Unstructured Data Analytics using SAP Netweaver Cloud – Part 2
This is part two of the blog series I am writing on the topic of Unstructured data Analytic using SAP Netweaver Cloud powered by HANA. First blog talks about HANA and its usage for analysing unstructured data. Specific case of automotive industry is discussed.
A case for analysing unstructured data
Significant amount of information is locked in form of unstructured data for most organizations. Unstructured data is generated in various forms during formal and informal operations. Some of the textual forms of unstructured data are emails, contracts, medical records, customer reviews, customer feedback, claims, agreements, etc. It’s observed that current BI and Analytical systems are less efficient for analyzing unstructured textual information. Research institutes are making use of open source frameworks like APACHE UIMA for extracting information from textual unstructured data for research purpose. This research is mostly around feature based opinion mining, summarization, aspect based sentiment analysis, detecting fake reviews, etc. However, a huge gap is observed when it comes to applications that can be used by business to drive decisions based on insights gained from textual unstructured data.
This blog describes a cloud based solution that uses information extractors like APACHE UIMA for extracting information from textual unstructured data and SAP HANA for generating business insights in correlation to back end structured enterprise data.
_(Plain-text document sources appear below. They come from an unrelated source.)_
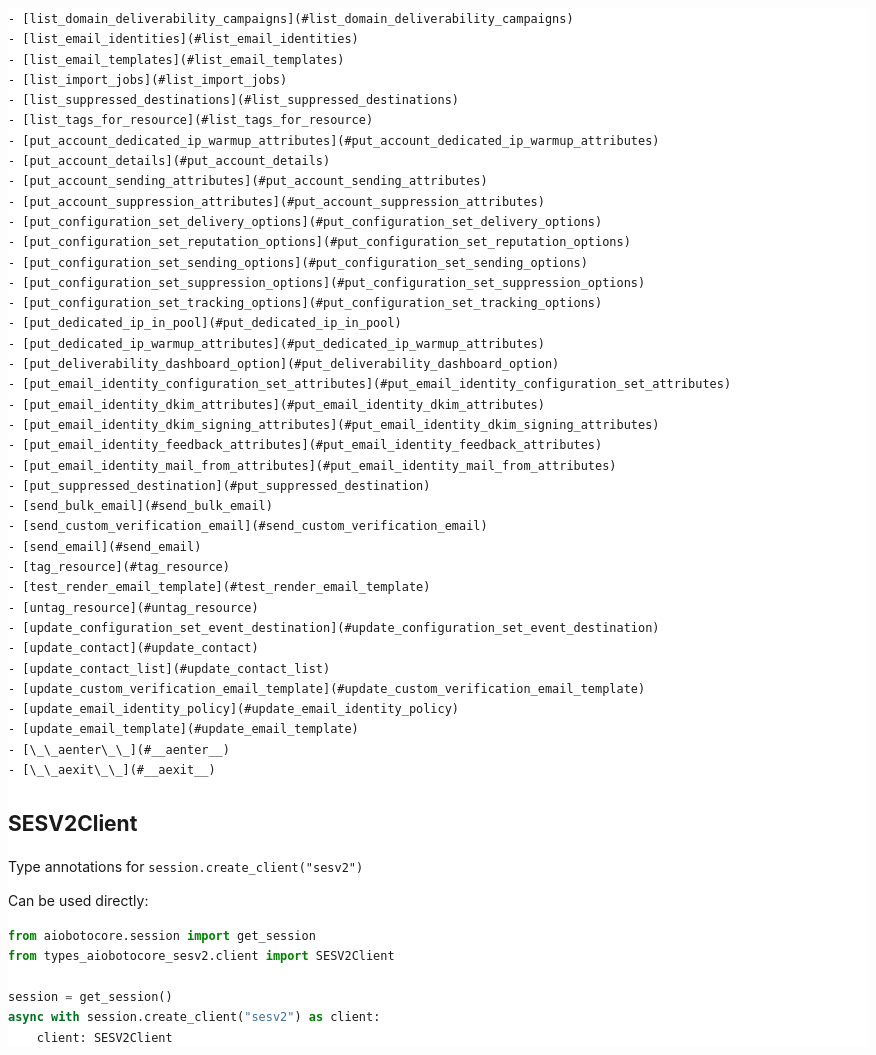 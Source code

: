     - [list_domain_deliverability_campaigns](#list_domain_deliverability_campaigns)
    - [list_email_identities](#list_email_identities)
    - [list_email_templates](#list_email_templates)
    - [list_import_jobs](#list_import_jobs)
    - [list_suppressed_destinations](#list_suppressed_destinations)
    - [list_tags_for_resource](#list_tags_for_resource)
    - [put_account_dedicated_ip_warmup_attributes](#put_account_dedicated_ip_warmup_attributes)
    - [put_account_details](#put_account_details)
    - [put_account_sending_attributes](#put_account_sending_attributes)
    - [put_account_suppression_attributes](#put_account_suppression_attributes)
    - [put_configuration_set_delivery_options](#put_configuration_set_delivery_options)
    - [put_configuration_set_reputation_options](#put_configuration_set_reputation_options)
    - [put_configuration_set_sending_options](#put_configuration_set_sending_options)
    - [put_configuration_set_suppression_options](#put_configuration_set_suppression_options)
    - [put_configuration_set_tracking_options](#put_configuration_set_tracking_options)
    - [put_dedicated_ip_in_pool](#put_dedicated_ip_in_pool)
    - [put_dedicated_ip_warmup_attributes](#put_dedicated_ip_warmup_attributes)
    - [put_deliverability_dashboard_option](#put_deliverability_dashboard_option)
    - [put_email_identity_configuration_set_attributes](#put_email_identity_configuration_set_attributes)
    - [put_email_identity_dkim_attributes](#put_email_identity_dkim_attributes)
    - [put_email_identity_dkim_signing_attributes](#put_email_identity_dkim_signing_attributes)
    - [put_email_identity_feedback_attributes](#put_email_identity_feedback_attributes)
    - [put_email_identity_mail_from_attributes](#put_email_identity_mail_from_attributes)
    - [put_suppressed_destination](#put_suppressed_destination)
    - [send_bulk_email](#send_bulk_email)
    - [send_custom_verification_email](#send_custom_verification_email)
    - [send_email](#send_email)
    - [tag_resource](#tag_resource)
    - [test_render_email_template](#test_render_email_template)
    - [untag_resource](#untag_resource)
    - [update_configuration_set_event_destination](#update_configuration_set_event_destination)
    - [update_contact](#update_contact)
    - [update_contact_list](#update_contact_list)
    - [update_custom_verification_email_template](#update_custom_verification_email_template)
    - [update_email_identity_policy](#update_email_identity_policy)
    - [update_email_template](#update_email_template)
    - [\_\_aenter\_\_](#__aenter__)
    - [\_\_aexit\_\_](#__aexit__)

<a id="sesv2client"></a>

## SESV2Client

Type annotations for `session.create_client("sesv2")`

Can be used directly:

```python
from aiobotocore.session import get_session
from types_aiobotocore_sesv2.client import SESV2Client

session = get_session()
async with session.create_client("sesv2") as client:
    client: SESV2Client
```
SAP Netweaver Cloud provides a robust platform as a service which is leveraged for the purpose of scalability, RESTful API, authentication, integration and HANA.
Use of SAP Netweaver Cloud and HANA-
SAP Netweaver cloud is used as a platform to host various components of the solution. Information extractor like APACHE UIMA is deployed on the cloud. Unstructured data in fed to the information extractor either real time or periodically. Information extractor uses industry specific models as a reference for extracting information. Extracted entities and structured enterprise data is saved into persistence data storage. SAP Cloud provides HANA as storage device. Data is stored in industry specific schemas.
Industry specific APPS for business insights-
Apps specific to industry are used to analyze data stored in HANA to get insights. These apps make use of ‘Predictive Analysis Library’ (PAL) of HANA to execute various algorithms on the data. Algorithms for cluster analysis, classification analysis and association analysis are currently available. New apps can be developed and deployed as per the client requirements.
API for external world-
Application programming interface is exposed for external consumption. External applications that might be on a cloud or on premise system can use these API’s to consume business insights. Developers can make creative use of the insights to develop rich user interfaces using diverse technologies. API’s can be consumed by mobile apps as well.
Data loading mechanism-
- A) Persistent storage scenario
Customer of this cloud service can opt to store the data in HANA system persistently. This provides continuously available analytics to customer. Customer can develop his own external apps that make use of the insights provided by cloud service. He can get custom made apps developed on SAP cloud that sit on top of HANA.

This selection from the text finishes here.